Welcome to the fight club

The Coen brothers' critique of violence seems hypocritical, given all the carnage

No Country for Old Men (15)
dirs: Ethan Coen, Joel Coen

Directors tread a tightrope whenever they set out to criticise violence. Cinematic brutality, unlike the real thing, can be such an electrifying spectacle that it takes a saint to resist administering those volts of unsavoury pleasure to the audience. Clint Eastwood spent most of Unforgiven showing how harrowing it is to kill another human being, before ruining all that conscientious work in a big, nonchalant shoot-out. And it would have been easier to swallow David Cronenberg's History of Violence as a critique of man's inhumanity to man if the fight sequences were not so utterly bitchin', to use the technical parlance.

Now Joel and Ethan Coen fall spectacularly into the same trap with their adaptation of Cormac McCarthy's novel No Country for Old Men. The Coen brothers haven't resembled world-class film-makers since their nutty masterpiece The Big Lebowski ten years ago, so it's good to see them regaining confidence here. Their customary iciness doesn't thaw out in the heat of the Tex-Mex locations: some heart-stopping sequences make the first half of this thriller no fun for old tickers. And the Coens are still dab hands at pointed visual gags, as demonstrated in the clothing store where rows of spotless Stetsons are mounted on the wall, like the scalps of a hundred Texans.

Beneath this controlled surface, the picture transmits some highly contradictory signals, addressing the futility of violence and yet exploiting the kick we get from seeing sadistic acts performed with relish.

The atrocities are carried out by the soft-spoken bogeyman Anton Chigurh, played by Javier Bardem in a floppy bowl cut that's less a hairdo than a hair-don't.
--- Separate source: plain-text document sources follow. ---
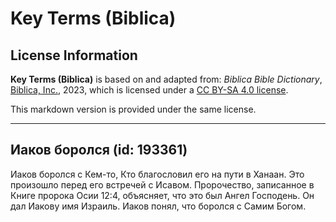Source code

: # Key Terms (Biblica)

## License Information

**Key Terms (Biblica)** is based on and adapted from: _Biblica Bible Dictionary_, [Biblica, Inc.](https://www.biblica.com/), 2023, which is licensed under a [CC BY-SA 4.0 license](https://creativecommons.org/licenses/by-sa/4.0/legalcode.en).

This markdown version is provided under the same license.



--------------------------------

## Иаков боролся (id: 193361)

Иаков боролся с Кем\-то, Кто благословил его на пути в Ханаан. Это произошло перед его встречей с Исавом. Пророчество, записанное в Книге пророка Осии 12:4, объясняет, что это был Ангел Господень. Он дал Иакову имя Израиль. Иаков понял, что боролся с Самим Богом.


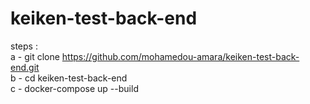 # keiken-test-back-end
steps : <br/>
a - git clone https://github.com/mohamedou-amara/keiken-test-back-end.git <br/>
b - cd keiken-test-back-end <br/>
c - docker-compose up --build <br/>
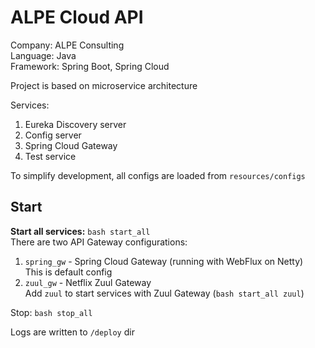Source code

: # ALPE Cloud API

Company: ALPE Consulting  
Language: Java  
Framework: Spring Boot, Spring Cloud

Project is based on microservice architecture

Services:
1. Eureka Discovery server
2. Config server
3. Spring Cloud Gateway
4. Test service

To simplify development, all configs are loaded from 
`resources/configs`

## Start

**Start all services:** `bash start_all`  
There are two API Gateway configurations:
1. `spring_gw` - Spring Cloud Gateway (running with WebFlux on Netty)  
  This is default config
2. `zuul_gw` - Netflix Zuul Gateway  
  Add `zuul` to start services with Zuul Gateway
  (`bash start_all zuul`)

Stop: `bash stop_all`

Logs are written to `/deploy` dir

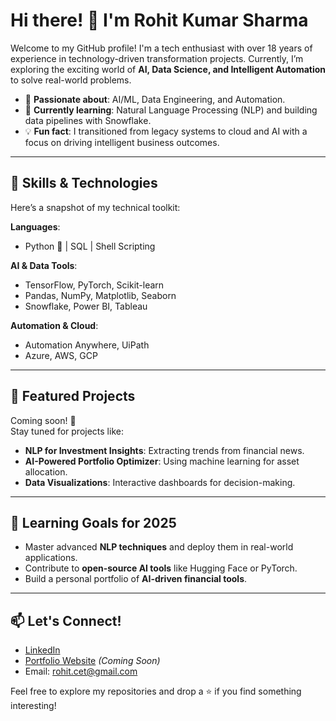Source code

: # Hi there! 👋 I'm Rohit Kumar Sharma  

Welcome to my GitHub profile! I'm a tech enthusiast with over 18 years of experience in technology-driven transformation projects. Currently, I’m exploring the exciting world of **AI, Data Science, and Intelligent Automation** to solve real-world problems.  

- 🌟 **Passionate about**: AI/ML, Data Engineering, and Automation.  
- 🌱 **Currently learning**: Natural Language Processing (NLP) and building data pipelines with Snowflake.  
- 💡 **Fun fact**: I transitioned from legacy systems to cloud and AI with a focus on driving intelligent business outcomes.  

---

## 🔧 Skills & Technologies  

Here’s a snapshot of my technical toolkit:  

**Languages**:  
- Python 🐍 | SQL | Shell Scripting  

**AI & Data Tools**:  
- TensorFlow, PyTorch, Scikit-learn  
- Pandas, NumPy, Matplotlib, Seaborn  
- Snowflake, Power BI, Tableau  

**Automation & Cloud**:  
- Automation Anywhere, UiPath  
- Azure, AWS, GCP  

---

## 📂 Featured Projects  

Coming soon! 🚀  
Stay tuned for projects like:  
- **NLP for Investment Insights**: Extracting trends from financial news.  
- **AI-Powered Portfolio Optimizer**: Using machine learning for asset allocation.  
- **Data Visualizations**: Interactive dashboards for decision-making.  

---

## 🚀 Learning Goals for 2025  

- Master advanced **NLP techniques** and deploy them in real-world applications.  
- Contribute to **open-source AI tools** like Hugging Face or PyTorch.  
- Build a personal portfolio of **AI-driven financial tools**.  

---

## 📫 Let's Connect!  

- [LinkedIn](https://www.linkedin.com/in/rohitkumarsharma)  
- [Portfolio Website](#) *(Coming Soon)*  
- Email: rohit.cet@gmail.com  

Feel free to explore my repositories and drop a ⭐️ if you find something interesting!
It takes some perversity to hire one of cinema's sultriest heart-throbs and make him look like Bernard Bresslaw, but the Coens are nothing if not contrary.

Chigurh carries with him a mysterious canister of compressed gas, which he uses for those tricky household chores - blasting off locks, killing people, that sort of thing. One man calls him a ghost. Another claims he's crazy, which goes without saying. In fact, he turns out to be the personification of mortality and violence, which must be a huge disappointment for his mother.
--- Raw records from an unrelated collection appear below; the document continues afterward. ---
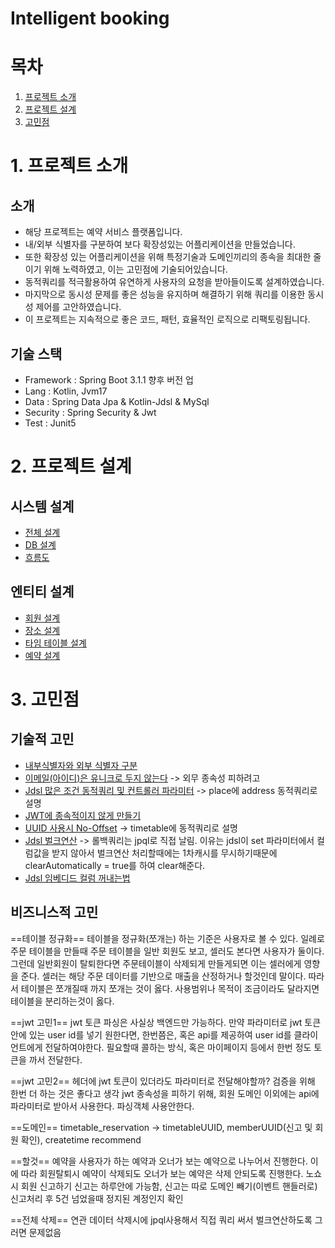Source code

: # Intelligent booking

# 목차
1. [프로젝트 소개](#1-프로젝트-소개)
2. [프로젝트 설계](#2-프로젝트-설계)
3. [고민점](#3-고민점)

# 1. 프로젝트 소개
## 소개
* 해당 프로젝트는 예약 서비스 플랫폼입니다.
* 내/외부 식별자를 구분하여 보다 확장성있는 어플리케이션을 만들었습니다.
* 또한 확장성 있는 어플리케이션을 위해 특정기술과 도메인끼리의 종속을 최대한 줄이기 위해 노력하였고, 이는 고민점에 기술되어있습니다.
* 동적쿼리를 적극활용하여 유연하게 사용자의 요청을 받아들이도록 설계하였습니다.
* 마지막으로 동시성 문제를 좋은 성능을 유지하며 해결하기 위해 쿼리를 이용한 동시성 제어를 고안하였습니다.
* 이 프로젝트는 지속적으로 좋은 코드, 패턴, 효율적인 로직으로 리팩토링됩니다.
## 기술 스택
* Framework : Spring Boot 3.1.1 향후 버전 업
* Lang : Kotlin, Jvm17
* Data : Spring Data Jpa & Kotlin-Jdsl & MySql
* Security : Spring Security & Jwt
* Test : Junit5

# 2. 프로젝트 설계
## 시스템 설계
* [전체 설계](https://github.com/liveforone/intelligent_booking/blob/master/Documents/DESIGN.md)
* [DB 설계]()
* [흐름도]()
## 엔티티 설계
* [회원 설계](https://github.com/liveforone/intelligent_booking/blob/master/Documents/MEMBER_DESIGN.md)
* [장소 설계](https://github.com/liveforone/intelligent_booking/blob/master/Documents/PLACE_DESIGN.md)
* [타임 테이블 설계](https://github.com/liveforone/intelligent_booking/blob/master/Documents/TIMETABLE_DESIGN.md)
* [예약 설계](https://github.com/liveforone/intelligent_booking/blob/master/Documents/RESERVATION_DESIGN.md)

# 3. 고민점
## 기술적 고민
* [내부식별자와 외부 식별자 구분](https://github.com/liveforone/intelligent_booking/blob/master/Documents/INTERNAL_EXTERNAL_ID.md)
* [이메일(아이디)은 유니크로 두지 않는다]() -> 외무 종속성 피하려고
* [Jdsl 많은 조건 동적쿼리 및 컨트롤러 파라미터]() -> place에 address 동적쿼리로 설명
* [JWT에 종속적이지 않게 만들기]()
* [UUID 사용시 No-Offset]() -> timetable에 동적쿼리로 설명
* [Jdsl 벌크연산]() -> 롤백쿼리는 jpql로 직접 날림. 이유는 jdsl이 set 파라미터에서 컬럼값을 받지 않아서 벌크연산 처리할때에는 1차캐시를 무시하기때문에 clearAutomatically = true를 하여 clear해준다.
* [Jdsl 임베디드 컬럼 꺼내는법]()
## 비즈니스적 고민


==테이블 정규화==
테이블을 정규화(쪼개는) 하는 기준은 사용자로 볼 수 있다.
일례로 주문 테이블을 만들때 주문 테이블을 일반 회원도 보고, 셀러도 본다면 사용자가 둘이다.
그런데 일반회원이 탈퇴한다면 주문테이블이 삭제되게 만들게되면 이는 셀러에게 영향을 준다.
셀러는 해당 주문 데이터를 기반으로 매출을 산정하거나 할것인데 말이다.
따라서 테이블은 쪼개질때 까지 쪼개는 것이 옳다.
사용범위나 목적이 조금이라도 달라지면 테이블을 분리하는것이 옳다.


==jwt 고민1==
jwt 토큰 파싱은 사실상 백엔드만 가능하다. 
만약 파라미터로 jwt 토큰 안에 있는 user id를 넣기 원한다면,
한번쯤은, 혹은 api를 제공하여 user id를 클라이언트에게 전달하여야한다.
필요할때 콜하는 방식, 혹은 마이페이지 등에서 한번 정도 토큰을 까서 전달한다.

==jwt 고민2==
헤더에 jwt 토큰이 있더라도 파라미터로 전달해야할까?
검증을 위해 한번 더 하는 것은 좋다고 생각
jwt 종속성을 피하기 위해, 회원 도메인 이외에는 api에 파라미터로 받아서 사용한다. 파싱객체 사용안한다.


==도메인==
timetable_reservation -> timetableUUID, memberUUID(신고 및 회원 확인), createtime
recommend


==할것==
예약을 사용자가 하는 예약과 오너가 보는 예약으로 나누어서 진행한다.
이에 따라 회원탈퇴시 예약이 삭제되도 오너가 보는 예약은 삭제 안되도록 진행한다.
노쇼시 회원 신고하기
신고는 하루안에 가능함, 신고는 따로 도메인 빼기(이벤트 핸들러로)
신고처리 후 5건 넘었을때 정지된 계정인지 확인


==전체 삭제==
연관 데이터 삭제시에 jpql사용해서 직접 쿼리 써서 벌크연산하도록
그러면 문제없음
He is certainly a man of his word, which is bad news for Llewelyn Moss (Josh Brolin), as Chigurh has vowed to kill him and his wife, Carla Jean (the excellent Kelly Macdonald, bringing a little fresh air to this macho hothouse). Moss has made the colossal error of strolling off with a case of loot that he found amid the bloody debris of a desert massacre. The bounty belongs to Chigurh. Now he wants it back, and he's not going to ask nicely. Hoping to prevent the Moss family from joining the list of fatalities is Sheriff Bell (Tommy Lee Jones), a wise old coot struggling to comprehend Chigurh's actions and the notion of evil itself. While he's at it, he could try working out what the film is saying.

The Coens could have stayed on-message by moving all the violence off-screen, making us register instead the dread of its approach and the horror of its aftermath. Frustratingly, there are even moments when that appears to be their plan, and you glimpse the kind of picture this might have been. The most frightening scene, in which Chigurh intimidates an elderly gas-station attendant, doesn't depict so much as a hangnail or a stubbed toe, but its menace is overwhelming. And some of the murders are kept discreetly out of view, the camera arriving on the scene after the body grows cold - or not at all.
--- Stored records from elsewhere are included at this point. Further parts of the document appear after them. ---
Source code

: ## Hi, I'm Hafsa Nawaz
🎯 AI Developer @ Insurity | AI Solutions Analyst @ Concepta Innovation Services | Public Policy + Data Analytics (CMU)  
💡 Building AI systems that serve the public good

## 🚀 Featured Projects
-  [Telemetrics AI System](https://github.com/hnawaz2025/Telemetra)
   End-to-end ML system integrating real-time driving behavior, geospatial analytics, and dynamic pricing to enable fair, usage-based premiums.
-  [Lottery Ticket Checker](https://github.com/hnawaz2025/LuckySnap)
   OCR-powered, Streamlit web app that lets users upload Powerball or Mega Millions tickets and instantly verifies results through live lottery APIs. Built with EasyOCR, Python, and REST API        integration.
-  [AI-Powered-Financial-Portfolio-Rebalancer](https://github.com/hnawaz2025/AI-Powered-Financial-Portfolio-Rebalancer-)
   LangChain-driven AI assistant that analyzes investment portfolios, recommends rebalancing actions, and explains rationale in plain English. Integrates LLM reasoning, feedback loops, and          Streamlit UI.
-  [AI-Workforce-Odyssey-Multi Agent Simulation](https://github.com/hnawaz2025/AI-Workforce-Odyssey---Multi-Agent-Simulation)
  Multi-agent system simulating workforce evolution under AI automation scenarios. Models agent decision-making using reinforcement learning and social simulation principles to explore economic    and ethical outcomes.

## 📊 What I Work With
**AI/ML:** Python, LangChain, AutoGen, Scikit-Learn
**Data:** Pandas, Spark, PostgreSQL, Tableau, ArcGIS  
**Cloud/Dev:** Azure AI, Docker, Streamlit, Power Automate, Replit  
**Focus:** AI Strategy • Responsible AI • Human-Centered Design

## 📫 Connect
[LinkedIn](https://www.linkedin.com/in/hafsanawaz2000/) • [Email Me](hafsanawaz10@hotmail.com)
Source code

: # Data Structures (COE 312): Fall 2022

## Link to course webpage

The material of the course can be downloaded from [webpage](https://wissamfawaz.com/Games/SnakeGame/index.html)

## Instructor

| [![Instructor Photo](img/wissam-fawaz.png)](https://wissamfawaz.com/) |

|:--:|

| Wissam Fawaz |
But the picture has no compunction about using carnage for cheap thrills so long as the victims in question are deemed disposable: the anonymous Mexicans, for instance, who meet the business end of Chigurh's shotgun in assorted motel rooms.

Something important is lost in any film when we are encouraged to overlook or endorse an act of aggression - that's exploitation. In a picture which professes concern about violence, and even features one character, Sheriff Bell, who thinks about little else, it's called hypocrisy. That makes No Country for Old Men an exasperating and self-defeating experience, rather like listening to a nymphomaniac extol the virtues of celibacy.